Dr. Brian Westerberg

“Nature has designed a great system. When we try to improve nature – such as with Q-tips – we invariably mess it up,” adds Westerberg.

Of course, swimming is also a trigger as are pre-existing conditions such as diabetes, dermatitis and eczema. For most swimmer’s ear sufferers, the pain is akin to that during a root canal or the feeling of fluid or fullness in the ears experienced after flying or wearing foam earplugs. Discharge and hearing loss are also symptoms.

What to do when you feel like you’re underwater but you’re not

Treatment of swimmer’s ear may involve removal of infected debris under a microscope using suction (debridement), or antibiotic ear drops or oral antibiotics. In patients whose eardrums are intact, specialists will sometimes administer a mixture of alcohol and white vinegar on a regular basis to prevent the infection from recurring. Westerberg cautions that, if the eardrum isn’t intact, the alcohol can cause people to lose their hearing.

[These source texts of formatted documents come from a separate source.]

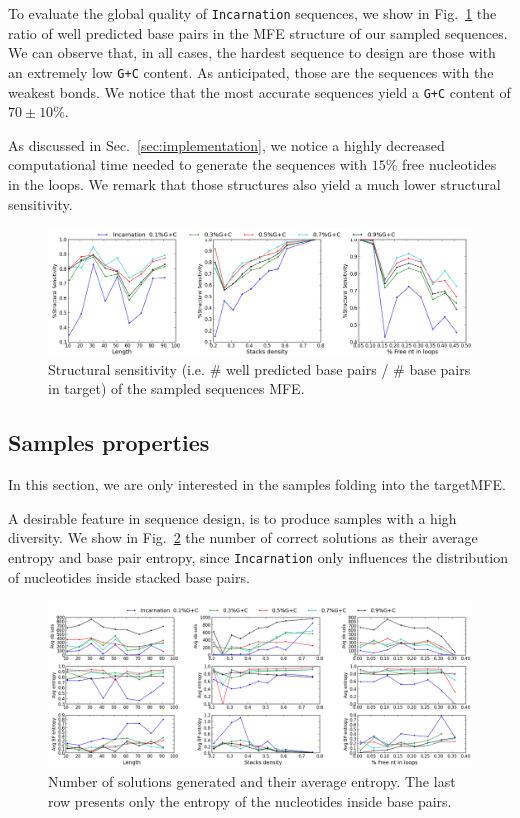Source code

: To evaluate the global quality of \texttt{Incarnation} sequences, we show
in Fig.~\ref{fig:ss_sens} the ratio of well predicted base pairs in the
MFE structure of our sampled sequences. We can observe that, in all cases,
the hardest sequence to design are those with an extremely low \texttt{G+C}
content. As anticipated, those are the sequences with the weakest bonds.
We notice that the most accurate sequences yield a \texttt{G+C} content
of $70\pm 10\%$. 

As discussed in Sec.~\ref{sec:implementation}, we notice a highly decreased
computational time needed to generate the sequences with $15\%$ free 
nucleotides in the loops. We remark that those structures also yield 
a much lower structural sensitivity.

\begin{figure}[ht!]
 	\centering
	\includegraphics[scale=0.45]{Figures/rnastrand_clustered_rnainverse_100samples_struct_sens.png}
	\caption{Structural sensitivity (i.e. $\#$ well predicted base pairs / $\#$ base pairs in target) of the sampled sequences MFE. }
	\label{fig:ss_sens}	
\end{figure}


\subsection{Samples properties}

In this section, we are only interested  in the samples folding into the 
targetMFE. 

A desirable feature in sequence design, is to produce samples with a high
diversity. We show in Fig.~\ref{fig:nb_sols_entropy} the number of correct
solutions as their average entropy and base pair entropy, since \texttt{Incarnation}  only influences the distribution of nucleotides inside stacked base pairs.

\begin{figure}[ht!]
	\centering
	\includegraphics[scale=0.45]{Figures/nb_sols_entropy.png}
	\caption{Number of solutions generated and their average entropy. 
	The last row presents only the entropy of the nucleotides inside base 
	pairs.}
	\label{fig:nb_sols_entropy}
\end{figure}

Westerberg says that St. Paul’s Hospital sees several cases of swimmer’s ear a week, some of which are more complicated. This includes infections that extend from the ear canal and into the bone around the ear and the base of the skull, also known as skull base osteomyelitis. He says this is more difficult to treat and more common in sicker patients. People who have diabetes, are immunosuppressed or older are prone to it. Although still relatively rare, cases of skull base osteomyelitis are becoming more frequent.

Fortunately, in the majority of situations this won’t happen. Westerberg says that people enjoying summer vacation time in the water can possibly avoid swimmer’s ear by leaving the ears alone and letting nature do its job.

“And remember that Q-tips are terrible for ears! Read the side of the box,” he adds.